Tool · Calculator
Debt Payoff Calculator
Work out how long it takes to clear a debt and the total interest you'll pay, from your balance, interest rate, and monthly payment. Australian dollars.
Provide your balance, interest rate, and monthly payment to see when you'll be debt-free and how much interest you'll pay along the way. Try nudging the monthly payment up to see how much faster the balance clears and how much interest you save.
Debt Payoff
See how long it takes to become debt-free based on your monthly payments.
Estimated time to payoff
41months
Monthly payment
$400
Total interest
$4,400
Total paid
$16,400
Increasing payments shortens your payoff timeline and reduces interest costs.
This is the calculator I use to sanity-check my own numbers.
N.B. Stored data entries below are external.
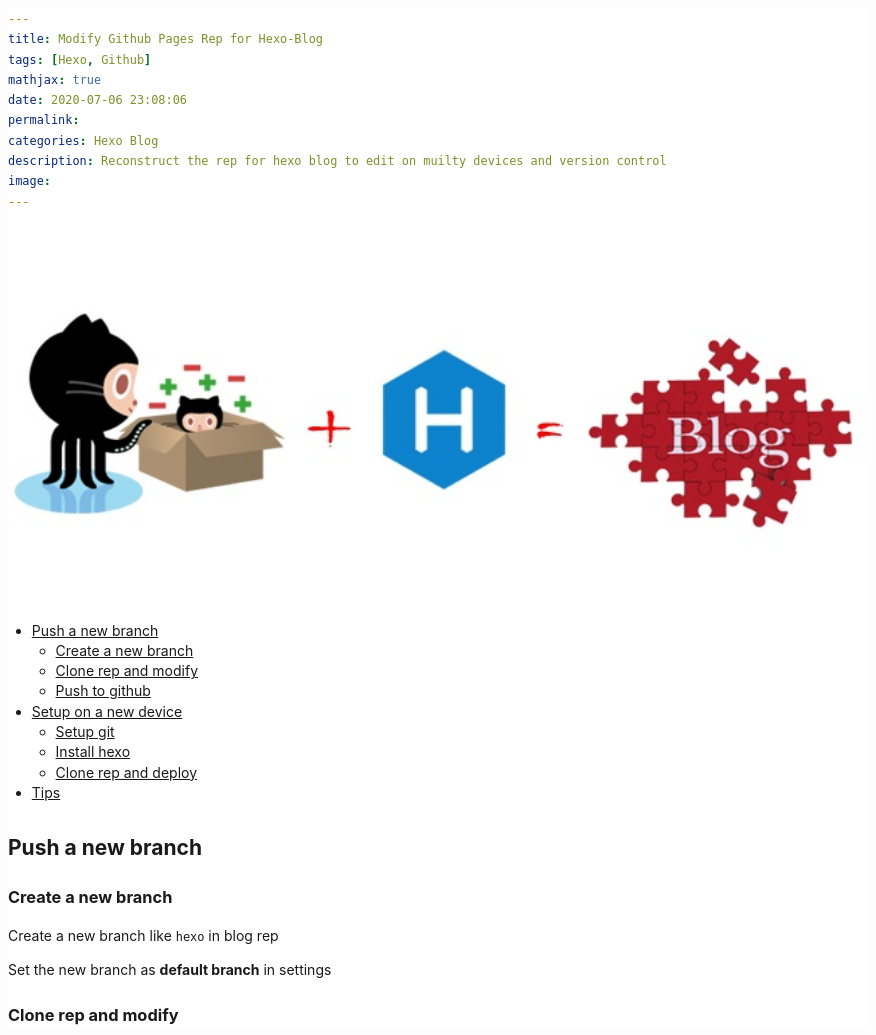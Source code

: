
 ```yaml
---
title: Modify Github Pages Rep for Hexo-Blog
tags: [Hexo, Github]
mathjax: true
date: 2020-07-06 23:08:06
permalink:
categories: Hexo Blog
description: Reconstruct the rep for hexo blog to edit on muilty devices and version control
image:
---
```

<p class="description"></p>

<img src="/images/github_pages_hexo.jpg" alt="" style="width:100%" /> 



- [Push a new branch](#push-a-new-branch)
  - [Create a new branch](#create-a-new-branch)
  - [Clone rep and modify](#clone-rep-and-modify)
  - [Push to github](#push-to-github)
- [Setup on a new device](#setup-on-a-new-device)
  - [Setup git](#setup-git)
  - [Install hexo](#install-hexo)
  - [Clone rep and deploy](#clone-rep-and-deploy)
- [Tips](#tips)

## Push a new branch

### Create a new branch

Create a new branch like `hexo` in blog rep

Set the new branch as **default branch** in settings

### Clone rep and modify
It gives estimates, not advice - what to do with the result is yours to work out.
Frequently asked questions
- How is a debt payoff timeline calculated?
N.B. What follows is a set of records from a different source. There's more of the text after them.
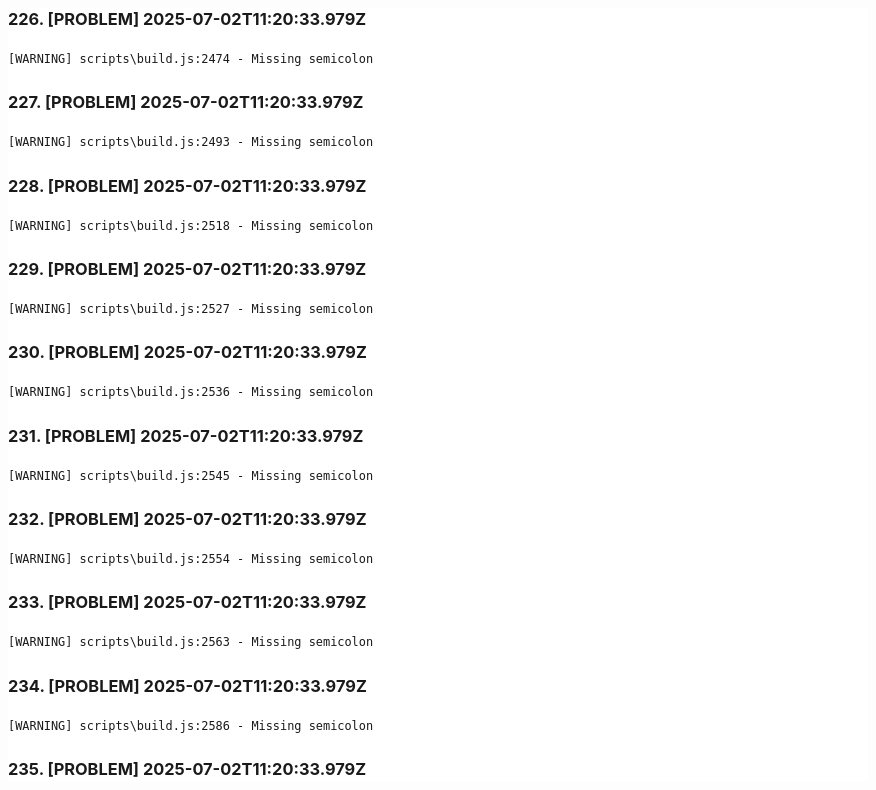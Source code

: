 ### 226. [PROBLEM] 2025-07-02T11:20:33.979Z

```
[WARNING] scripts\build.js:2474 - Missing semicolon
```

### 227. [PROBLEM] 2025-07-02T11:20:33.979Z

```
[WARNING] scripts\build.js:2493 - Missing semicolon
```

### 228. [PROBLEM] 2025-07-02T11:20:33.979Z

```
[WARNING] scripts\build.js:2518 - Missing semicolon
```

### 229. [PROBLEM] 2025-07-02T11:20:33.979Z

```
[WARNING] scripts\build.js:2527 - Missing semicolon
```

### 230. [PROBLEM] 2025-07-02T11:20:33.979Z

```
[WARNING] scripts\build.js:2536 - Missing semicolon
```

### 231. [PROBLEM] 2025-07-02T11:20:33.979Z

```
[WARNING] scripts\build.js:2545 - Missing semicolon
```

### 232. [PROBLEM] 2025-07-02T11:20:33.979Z

```
[WARNING] scripts\build.js:2554 - Missing semicolon
```

### 233. [PROBLEM] 2025-07-02T11:20:33.979Z

```
[WARNING] scripts\build.js:2563 - Missing semicolon
```

### 234. [PROBLEM] 2025-07-02T11:20:33.979Z

```
[WARNING] scripts\build.js:2586 - Missing semicolon
```

### 235. [PROBLEM] 2025-07-02T11:20:33.979Z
- Each month, interest is added to your balance at the monthly rate (the annual rate divided by twelve), then your payment is subtracted. Whatever is left over reduces the principal. The calculator repeats this month by month until the balance reaches zero, which gives both the payoff date and the total interest paid along the way.
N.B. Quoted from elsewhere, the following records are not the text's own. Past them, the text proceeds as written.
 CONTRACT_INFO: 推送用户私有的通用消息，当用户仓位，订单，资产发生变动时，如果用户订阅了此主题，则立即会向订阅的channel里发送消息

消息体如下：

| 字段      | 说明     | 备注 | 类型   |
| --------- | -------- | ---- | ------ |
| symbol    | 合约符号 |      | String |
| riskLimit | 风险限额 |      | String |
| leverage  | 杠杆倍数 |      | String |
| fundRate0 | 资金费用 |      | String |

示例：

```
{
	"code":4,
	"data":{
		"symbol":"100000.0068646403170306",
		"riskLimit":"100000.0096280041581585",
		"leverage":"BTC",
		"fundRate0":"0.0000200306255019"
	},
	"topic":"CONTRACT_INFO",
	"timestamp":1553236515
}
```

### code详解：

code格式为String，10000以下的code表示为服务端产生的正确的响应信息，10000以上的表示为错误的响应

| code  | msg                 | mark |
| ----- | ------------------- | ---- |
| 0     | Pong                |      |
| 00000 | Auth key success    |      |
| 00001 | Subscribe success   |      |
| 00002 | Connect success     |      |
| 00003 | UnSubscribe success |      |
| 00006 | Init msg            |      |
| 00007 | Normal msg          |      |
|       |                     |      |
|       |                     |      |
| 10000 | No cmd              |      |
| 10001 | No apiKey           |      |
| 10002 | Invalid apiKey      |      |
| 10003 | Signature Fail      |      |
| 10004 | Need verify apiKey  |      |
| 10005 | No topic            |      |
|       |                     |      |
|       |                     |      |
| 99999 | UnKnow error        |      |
- Why does paying a bit more each month help so much?
- Because every extra dollar goes straight to principal, and reducing the principal cuts the interest charged in every future month. On a high-rate debt like a credit card, even a small increase to the monthly payment can shave months or years off the timeline and save a large amount of interest, since you stop the balance from compounding against you.
- What if my payment is lower than the monthly interest?
- Then the debt never gets paid off - it grows. If your payment doesn't at least cover the interest charged that month, the balance increases instead of falling, and the calculator can't return a payoff date. This is the trap with making only the minimum payment on a high-interest card. The fix is to pay more than the monthly interest so the principal actually starts to fall.
- Should I pay off debt or save first?
- A common approach is to keep a small starter emergency fund, then throw everything at high-interest debt, because few investments reliably beat the rate on a credit card. Once expensive debt is gone, the focus usually shifts back to building savings and investing. The right balance is personal, and this calculator is here to show the cost of the debt, not to give advice.